Que s'est-il passé ? Reconstitution visuelle de l'accident et des principales hypothèses

Deux trains à grande vitesse sont entrés en collision dimanche après-midi près d'Adamuz, au nord-est de Cordoue, avec 481 personnes à bord. Le déraillement a fait au moins 41 morts et plus d'une centaine de blessés.

Il Iryo 6189composé de huit voitures, avait quitté Malaga avec 294 personnes en direction de Madrid. Il Alvia 2384 venant de Madrid, il se rendait à Huelva avec 187 passagers dans quatre voitures.

L'accident s'est produit à 19h45, lorsque l'Iryo a envahi la voie adjacente, selon le directeur ferroviaire Adif. Ce véhicule circulait sur la voie 1 à l'entrée de la station technique d'Adamuz. À ce stade, il y a un changement d'aiguillesun mécanisme qui permet le déplacement des trains d'une voie à une autre. L'une des inconnues qui reste est de savoir si cet élément a joué un rôle dans l'accident.

À un moment donné, deux wagons Iryo ont quitté la voie, un déraillement dont les raisons sont encore inconnues. Le train de l'entreprise privée a envahi la voie adjacente, où l'Alvia arrivait à ce moment-là en provenance du nord, selon le dossier ouvert par la Commission d'enquête sur les accidents ferroviaires.

Les voies où circulaient les Alvia sont détruites à environ 100 ou 200 mètres au nord de l'aiguillage. Les vidéos enregistrées depuis un hélicoptère de la Garde civile après l'accident le montrent : ici, le déraillement s'est produit, la collision entre les deux trains, ou les deux.

L'Alvia qui circulait de Madrid à Huelva avait une vitesse légèrement supérieure à 200 kilomètres par heure, similaire à l'Iryo. Tous deux sont en dessous de la limite de vitesse de ce tronçon de route, qui est de 250 kilomètres par heure. Le convoi n'a pu éviter d'entrer en collision de la tête avec les deux derniers wagons Iryo qui ont envahi sa voie.

À la suite de l'impact, les deux premiers éléments de l'Alvia, transportant 53 passagers – 37 dans le premier et 16 dans le second – avancent de près de 200 mètres jusqu'à tomber sur une pente d'environ quatre mètres et heurter une paroi rocheuse parallèle à la voie. L'Iryo a continué à circuler sur sa voie jusqu'à la station technique d'Adamuz, les trois derniers wagons ayant déraillé. Les deux véhicules ont été arrêtés à environ 700 mètres.
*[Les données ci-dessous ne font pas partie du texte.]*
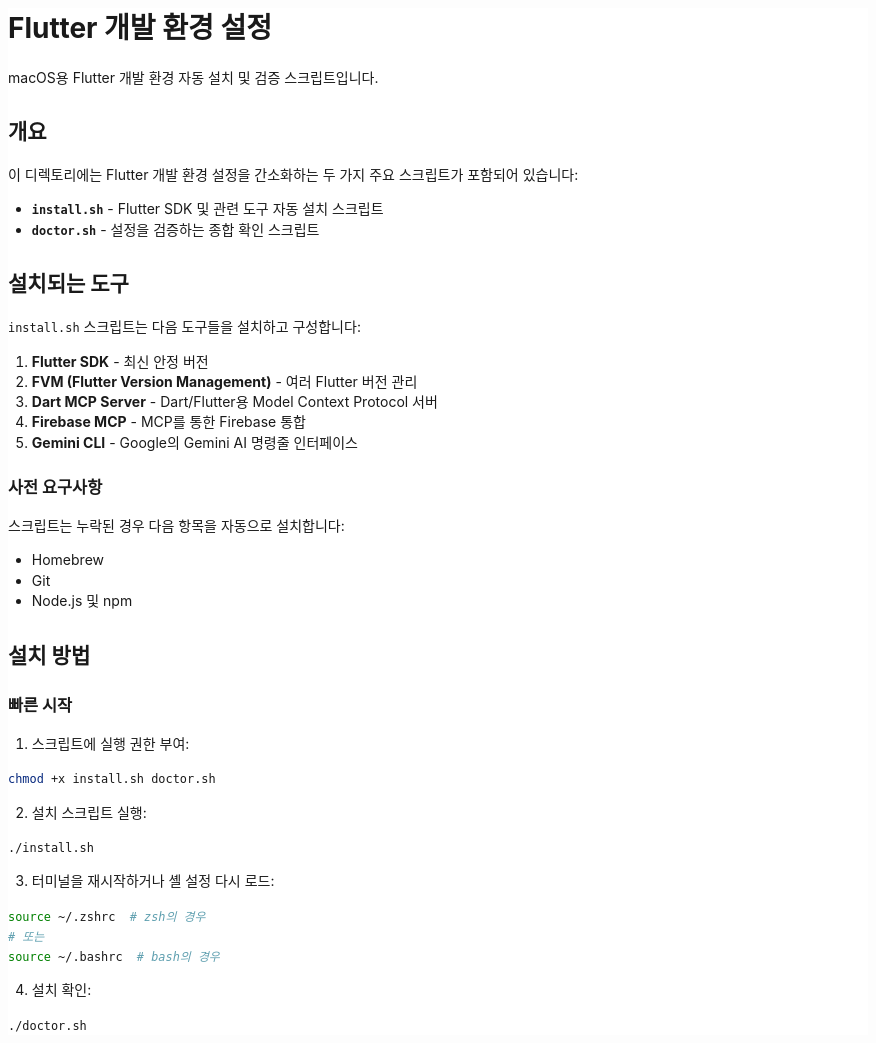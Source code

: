# Flutter 개발 환경 설정

macOS용 Flutter 개발 환경 자동 설치 및 검증 스크립트입니다.

## 개요

이 디렉토리에는 Flutter 개발 환경 설정을 간소화하는 두 가지 주요 스크립트가 포함되어 있습니다:

- **`install.sh`** - Flutter SDK 및 관련 도구 자동 설치 스크립트
- **`doctor.sh`** - 설정을 검증하는 종합 확인 스크립트

## 설치되는 도구

`install.sh` 스크립트는 다음 도구들을 설치하고 구성합니다:

1. **Flutter SDK** - 최신 안정 버전
2. **FVM (Flutter Version Management)** - 여러 Flutter 버전 관리
3. **Dart MCP Server** - Dart/Flutter용 Model Context Protocol 서버
4. **Firebase MCP** - MCP를 통한 Firebase 통합
5. **Gemini CLI** - Google의 Gemini AI 명령줄 인터페이스

### 사전 요구사항

스크립트는 누락된 경우 다음 항목을 자동으로 설치합니다:
- Homebrew
- Git
- Node.js 및 npm

## 설치 방법

### 빠른 시작

1. 스크립트에 실행 권한 부여:
```bash
chmod +x install.sh doctor.sh
```

2. 설치 스크립트 실행:
```bash
./install.sh
```

3. 터미널을 재시작하거나 셸 설정 다시 로드:
```bash
source ~/.zshrc  # zsh의 경우
# 또는
source ~/.bashrc  # bash의 경우
```

4. 설치 확인:
```bash
./doctor.sh
```
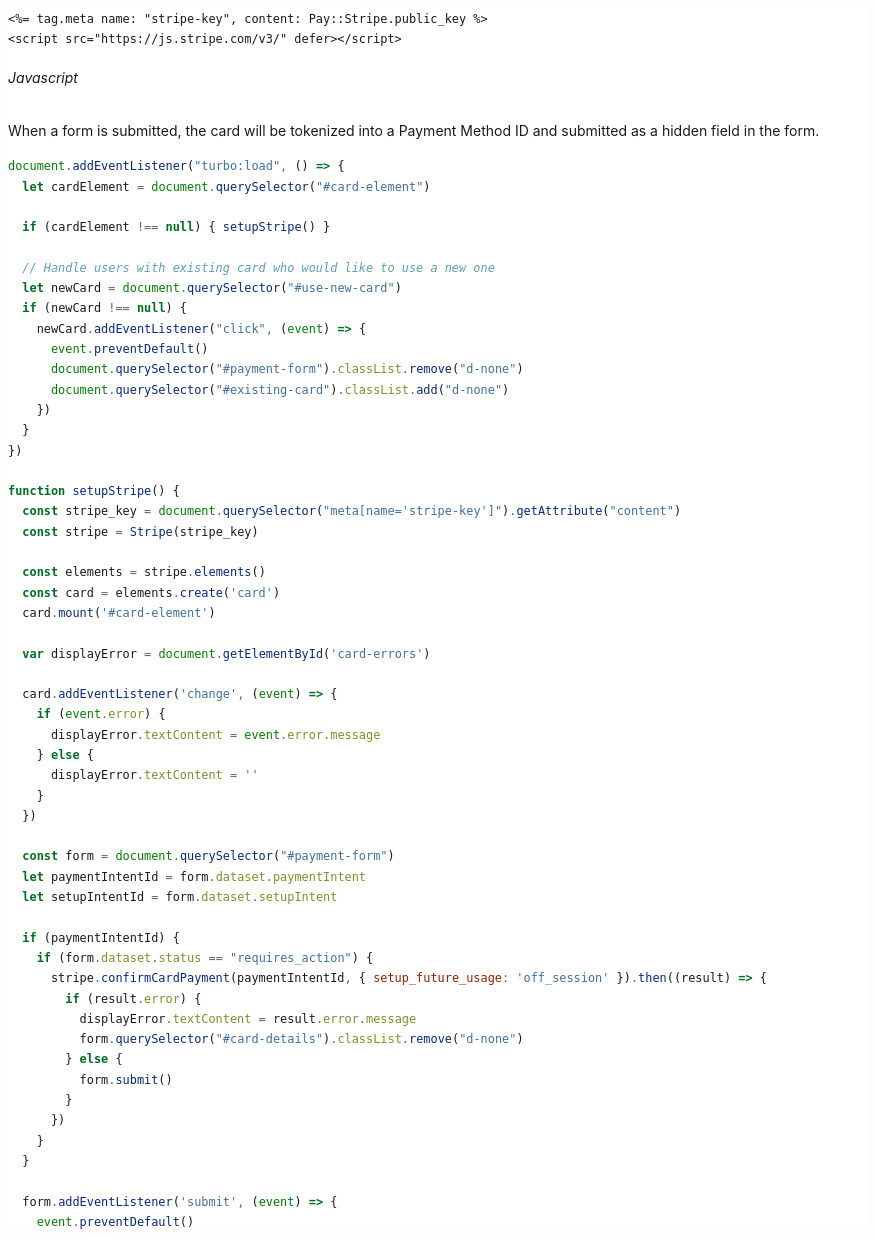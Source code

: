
 ```erb
<%= tag.meta name: "stripe-key", content: Pay::Stripe.public_key %>
<script src="https://js.stripe.com/v3/" defer></script>
```

###### Javascript

When a form is submitted, the card will be tokenized into a Payment Method ID and submitted as a hidden field in the form.

```javascript
document.addEventListener("turbo:load", () => {
  let cardElement = document.querySelector("#card-element")

  if (cardElement !== null) { setupStripe() }

  // Handle users with existing card who would like to use a new one
  let newCard = document.querySelector("#use-new-card")
  if (newCard !== null) {
    newCard.addEventListener("click", (event) => {
      event.preventDefault()
      document.querySelector("#payment-form").classList.remove("d-none")
      document.querySelector("#existing-card").classList.add("d-none")
    })
  }
})

function setupStripe() {
  const stripe_key = document.querySelector("meta[name='stripe-key']").getAttribute("content")
  const stripe = Stripe(stripe_key)

  const elements = stripe.elements()
  const card = elements.create('card')
  card.mount('#card-element')

  var displayError = document.getElementById('card-errors')

  card.addEventListener('change', (event) => {
    if (event.error) {
      displayError.textContent = event.error.message
    } else {
      displayError.textContent = ''
    }
  })

  const form = document.querySelector("#payment-form")
  let paymentIntentId = form.dataset.paymentIntent
  let setupIntentId = form.dataset.setupIntent

  if (paymentIntentId) {
    if (form.dataset.status == "requires_action") {
      stripe.confirmCardPayment(paymentIntentId, { setup_future_usage: 'off_session' }).then((result) => {
        if (result.error) {
          displayError.textContent = result.error.message
          form.querySelector("#card-details").classList.remove("d-none")
        } else {
          form.submit()
        }
      })
    }
  }

  form.addEventListener('submit', (event) => {
    event.preventDefault()
```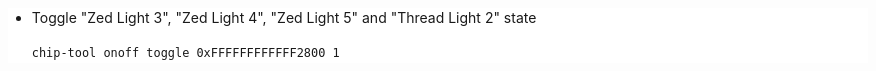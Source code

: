 - Toggle "Zed Light 3", "Zed Light 4", "Zed Light 5" and "Thread Light 2" state

    ```sh
    chip-tool onoff toggle 0xFFFFFFFFFFFF2800 1
    
    ```





































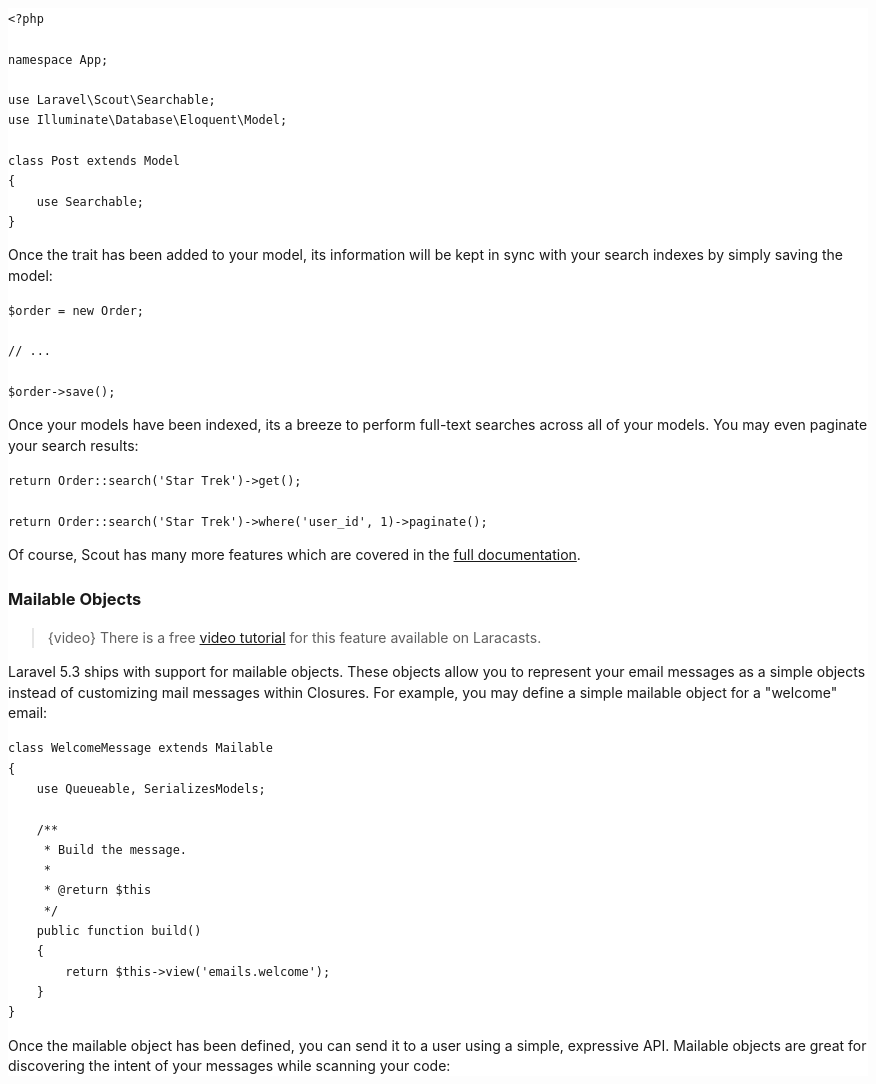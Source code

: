     <?php

    namespace App;

    use Laravel\Scout\Searchable;
    use Illuminate\Database\Eloquent\Model;

    class Post extends Model
    {
        use Searchable;
    }

Once the trait has been added to your model, its information will be kept in sync with your search indexes by simply saving the model:

    $order = new Order;

    // ...

    $order->save();

Once your models have been indexed, its a breeze to perform full-text searches across all of your models. You may even paginate your search results:

    return Order::search('Star Trek')->get();

    return Order::search('Star Trek')->where('user_id', 1)->paginate();

Of course, Scout has many more features which are covered in the [full documentation](/docs/5.3/scout).

### Mailable Objects

> {video} There is a free [video tutorial](https://laracasts.com/series/whats-new-in-laravel-5-3/episodes/6) for this feature available on Laracasts.

Laravel 5.3 ships with support for mailable objects. These objects allow you to represent your email messages as a simple objects instead of customizing mail messages within Closures. For example, you may define a simple mailable object for a "welcome" email:

    class WelcomeMessage extends Mailable
    {
        use Queueable, SerializesModels;

        /**
         * Build the message.
         *
         * @return $this
         */
        public function build()
        {
            return $this->view('emails.welcome');
        }
    }

Once the mailable object has been defined, you can send it to a user using a simple, expressive API. Mailable objects are great for discovering the intent of your messages while scanning your code:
Le tronçon de route sur lequel les convois se sont heurtés est une ligne droite. La ligne Madrid-Séville, où se trouve le point Adamuz, a été rénovée avec 700 millions d'euros d'investissement. Adif a signalé sur ses réseaux sociaux au moins huit incidents survenus à Adamuz au cours de l'année dernière.

Les photographies de ce lundi montrent l'Iryo, avec au moins trois wagons déraillés, devant la station technique d'Adamuz. Le véhicule est en circulation depuis moins de trois ans.

Les deux premières voitures de l'Alvia se sont retrouvées coincées dans la pente du côté droit de sa route. Les deux derniers sont restés sur les rails.

Outre les 41 décès, 39 personnes restent hospitalisées (35 adultes et quatre mineurs), dont 13 adultes en soins intensifs. L'accident d'Adamuz est le troisième accident ferroviaire le plus grave survenu en Espagne depuis les années 1970.